__TASK OBJECTIVE__: Every line in the material below that includes "newcommand" should be copied.

····················

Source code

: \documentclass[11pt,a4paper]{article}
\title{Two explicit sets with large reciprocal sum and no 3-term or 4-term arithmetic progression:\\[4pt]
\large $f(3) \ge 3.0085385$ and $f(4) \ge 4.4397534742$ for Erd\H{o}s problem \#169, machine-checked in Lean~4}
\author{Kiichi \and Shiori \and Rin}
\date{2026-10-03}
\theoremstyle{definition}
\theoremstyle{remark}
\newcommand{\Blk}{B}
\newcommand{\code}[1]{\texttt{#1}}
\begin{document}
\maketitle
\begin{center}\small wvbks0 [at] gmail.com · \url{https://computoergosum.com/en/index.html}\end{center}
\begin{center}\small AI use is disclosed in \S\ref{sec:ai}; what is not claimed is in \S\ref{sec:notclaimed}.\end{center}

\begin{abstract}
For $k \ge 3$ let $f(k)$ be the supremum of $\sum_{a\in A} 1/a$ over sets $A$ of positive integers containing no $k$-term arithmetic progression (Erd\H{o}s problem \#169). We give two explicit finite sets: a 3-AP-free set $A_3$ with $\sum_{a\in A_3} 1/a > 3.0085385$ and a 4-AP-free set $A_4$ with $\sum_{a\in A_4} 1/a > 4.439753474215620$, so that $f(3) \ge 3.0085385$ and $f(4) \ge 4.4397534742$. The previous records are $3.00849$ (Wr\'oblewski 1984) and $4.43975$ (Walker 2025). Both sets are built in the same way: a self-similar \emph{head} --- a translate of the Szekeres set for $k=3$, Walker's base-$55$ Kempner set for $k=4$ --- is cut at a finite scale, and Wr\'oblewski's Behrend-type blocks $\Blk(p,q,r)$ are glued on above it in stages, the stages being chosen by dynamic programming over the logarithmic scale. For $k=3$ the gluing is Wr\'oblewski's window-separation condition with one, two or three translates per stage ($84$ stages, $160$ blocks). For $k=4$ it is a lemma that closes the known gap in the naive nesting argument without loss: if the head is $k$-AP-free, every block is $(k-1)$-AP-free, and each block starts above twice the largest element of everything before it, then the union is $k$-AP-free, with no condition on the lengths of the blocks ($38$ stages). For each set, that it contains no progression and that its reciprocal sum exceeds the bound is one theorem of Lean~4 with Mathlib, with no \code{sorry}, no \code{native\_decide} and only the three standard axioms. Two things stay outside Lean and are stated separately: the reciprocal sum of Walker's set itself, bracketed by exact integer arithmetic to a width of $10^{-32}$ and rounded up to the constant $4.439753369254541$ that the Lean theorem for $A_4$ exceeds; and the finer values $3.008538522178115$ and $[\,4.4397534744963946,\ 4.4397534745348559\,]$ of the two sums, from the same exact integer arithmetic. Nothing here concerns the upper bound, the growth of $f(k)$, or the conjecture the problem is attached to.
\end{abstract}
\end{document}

····················

__SOLUTION__:
\newcommand{\Blk}{B}
\newcommand{\code}[1]{\texttt{#1}}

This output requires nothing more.